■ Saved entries
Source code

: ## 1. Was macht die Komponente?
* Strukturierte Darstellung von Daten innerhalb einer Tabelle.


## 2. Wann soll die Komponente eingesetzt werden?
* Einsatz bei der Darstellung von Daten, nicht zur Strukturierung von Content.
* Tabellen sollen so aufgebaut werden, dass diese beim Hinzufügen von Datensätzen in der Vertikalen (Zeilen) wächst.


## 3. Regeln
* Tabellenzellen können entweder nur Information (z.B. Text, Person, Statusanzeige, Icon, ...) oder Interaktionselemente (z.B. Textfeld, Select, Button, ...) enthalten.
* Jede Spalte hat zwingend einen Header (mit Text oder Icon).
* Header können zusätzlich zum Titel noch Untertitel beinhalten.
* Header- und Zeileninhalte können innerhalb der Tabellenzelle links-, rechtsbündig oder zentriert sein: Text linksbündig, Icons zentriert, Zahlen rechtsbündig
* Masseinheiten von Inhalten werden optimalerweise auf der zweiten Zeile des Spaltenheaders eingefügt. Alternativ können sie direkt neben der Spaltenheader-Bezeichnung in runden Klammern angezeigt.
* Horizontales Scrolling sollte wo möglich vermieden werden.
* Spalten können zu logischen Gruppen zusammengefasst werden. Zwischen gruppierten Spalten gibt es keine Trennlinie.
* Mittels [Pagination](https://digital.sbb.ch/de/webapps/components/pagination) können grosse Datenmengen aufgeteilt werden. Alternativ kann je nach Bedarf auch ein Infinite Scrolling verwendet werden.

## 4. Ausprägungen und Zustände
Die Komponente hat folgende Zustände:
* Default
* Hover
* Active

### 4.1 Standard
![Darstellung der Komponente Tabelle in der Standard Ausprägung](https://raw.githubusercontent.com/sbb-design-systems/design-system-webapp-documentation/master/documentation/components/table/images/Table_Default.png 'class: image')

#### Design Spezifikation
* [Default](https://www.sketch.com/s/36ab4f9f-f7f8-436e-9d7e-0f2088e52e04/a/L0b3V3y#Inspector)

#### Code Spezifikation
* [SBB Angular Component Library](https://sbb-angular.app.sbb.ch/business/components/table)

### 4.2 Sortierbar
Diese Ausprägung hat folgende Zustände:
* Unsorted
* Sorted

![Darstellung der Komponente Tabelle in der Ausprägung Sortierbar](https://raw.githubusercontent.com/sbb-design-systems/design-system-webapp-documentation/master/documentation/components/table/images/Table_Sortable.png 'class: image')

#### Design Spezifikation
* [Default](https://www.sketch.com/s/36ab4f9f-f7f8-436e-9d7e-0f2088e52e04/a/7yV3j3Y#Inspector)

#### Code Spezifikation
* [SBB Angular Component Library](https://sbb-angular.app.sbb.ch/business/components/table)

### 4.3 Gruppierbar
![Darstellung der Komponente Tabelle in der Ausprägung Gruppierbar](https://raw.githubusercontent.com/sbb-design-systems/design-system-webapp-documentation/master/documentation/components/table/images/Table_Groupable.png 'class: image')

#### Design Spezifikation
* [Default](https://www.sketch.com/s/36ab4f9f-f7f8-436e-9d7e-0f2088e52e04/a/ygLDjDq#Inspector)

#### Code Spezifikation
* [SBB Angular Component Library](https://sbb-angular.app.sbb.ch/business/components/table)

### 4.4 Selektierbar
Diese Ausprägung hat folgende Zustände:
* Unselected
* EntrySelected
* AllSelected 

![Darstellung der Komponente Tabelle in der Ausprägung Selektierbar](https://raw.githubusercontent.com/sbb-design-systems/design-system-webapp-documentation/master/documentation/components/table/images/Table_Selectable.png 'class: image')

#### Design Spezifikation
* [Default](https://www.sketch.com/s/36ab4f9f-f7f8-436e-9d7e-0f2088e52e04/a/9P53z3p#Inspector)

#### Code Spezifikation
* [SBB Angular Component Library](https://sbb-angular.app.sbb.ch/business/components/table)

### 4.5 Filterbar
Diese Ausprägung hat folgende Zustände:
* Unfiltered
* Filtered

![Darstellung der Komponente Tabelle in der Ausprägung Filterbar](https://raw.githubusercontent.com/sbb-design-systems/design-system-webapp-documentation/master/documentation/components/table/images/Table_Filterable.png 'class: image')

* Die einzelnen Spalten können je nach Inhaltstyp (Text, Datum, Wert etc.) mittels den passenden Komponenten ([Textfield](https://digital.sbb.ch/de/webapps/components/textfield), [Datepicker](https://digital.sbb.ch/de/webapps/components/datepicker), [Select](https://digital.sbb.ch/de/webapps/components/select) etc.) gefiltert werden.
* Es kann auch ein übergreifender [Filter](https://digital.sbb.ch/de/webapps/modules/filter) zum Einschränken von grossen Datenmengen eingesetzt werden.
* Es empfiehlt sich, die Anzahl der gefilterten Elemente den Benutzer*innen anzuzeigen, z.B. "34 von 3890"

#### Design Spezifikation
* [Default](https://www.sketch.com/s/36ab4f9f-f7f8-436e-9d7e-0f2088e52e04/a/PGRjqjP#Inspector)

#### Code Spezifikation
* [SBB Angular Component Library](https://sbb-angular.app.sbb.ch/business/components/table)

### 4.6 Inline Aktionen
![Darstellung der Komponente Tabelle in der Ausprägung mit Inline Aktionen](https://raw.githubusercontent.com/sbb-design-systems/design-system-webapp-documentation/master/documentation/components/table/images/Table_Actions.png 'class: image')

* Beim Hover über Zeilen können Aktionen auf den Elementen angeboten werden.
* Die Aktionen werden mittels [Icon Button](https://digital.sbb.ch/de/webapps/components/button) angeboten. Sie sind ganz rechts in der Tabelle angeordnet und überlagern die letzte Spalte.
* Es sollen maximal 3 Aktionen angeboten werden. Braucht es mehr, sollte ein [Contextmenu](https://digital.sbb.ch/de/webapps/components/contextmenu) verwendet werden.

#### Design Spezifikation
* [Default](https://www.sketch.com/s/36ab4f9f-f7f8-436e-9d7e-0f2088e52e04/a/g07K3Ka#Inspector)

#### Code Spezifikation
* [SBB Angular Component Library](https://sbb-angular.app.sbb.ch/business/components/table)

■ WORK TO BE COMPLETED
Output the data exactly, from the first line through the line that holds "zentriert, Zahlen rechtsbündig", so that no later line appears.

■ EXPECTED ANSWER
Source code

: ## 1. Was macht die Komponente?
* Strukturierte Darstellung von Daten innerhalb einer Tabelle.


## 2. Wann soll die Komponente eingesetzt werden?
* Einsatz bei der Darstellung von Daten, nicht zur Strukturierung von Content.
* Tabellen sollen so aufgebaut werden, dass diese beim Hinzufügen von Datensätzen in der Vertikalen (Zeilen) wächst.


## 3. Regeln
* Tabellenzellen können entweder nur Information (z.B. Text, Person, Statusanzeige, Icon, ...) oder Interaktionselemente (z.B. Textfeld, Select, Button, ...) enthalten.
* Jede Spalte hat zwingend einen Header (mit Text oder Icon).
* Header können zusätzlich zum Titel noch Untertitel beinhalten.
* Header- und Zeileninhalte können innerhalb der Tabellenzelle links-, rechtsbündig oder zentriert sein: Text linksbündig, Icons zentriert, Zahlen rechtsbündig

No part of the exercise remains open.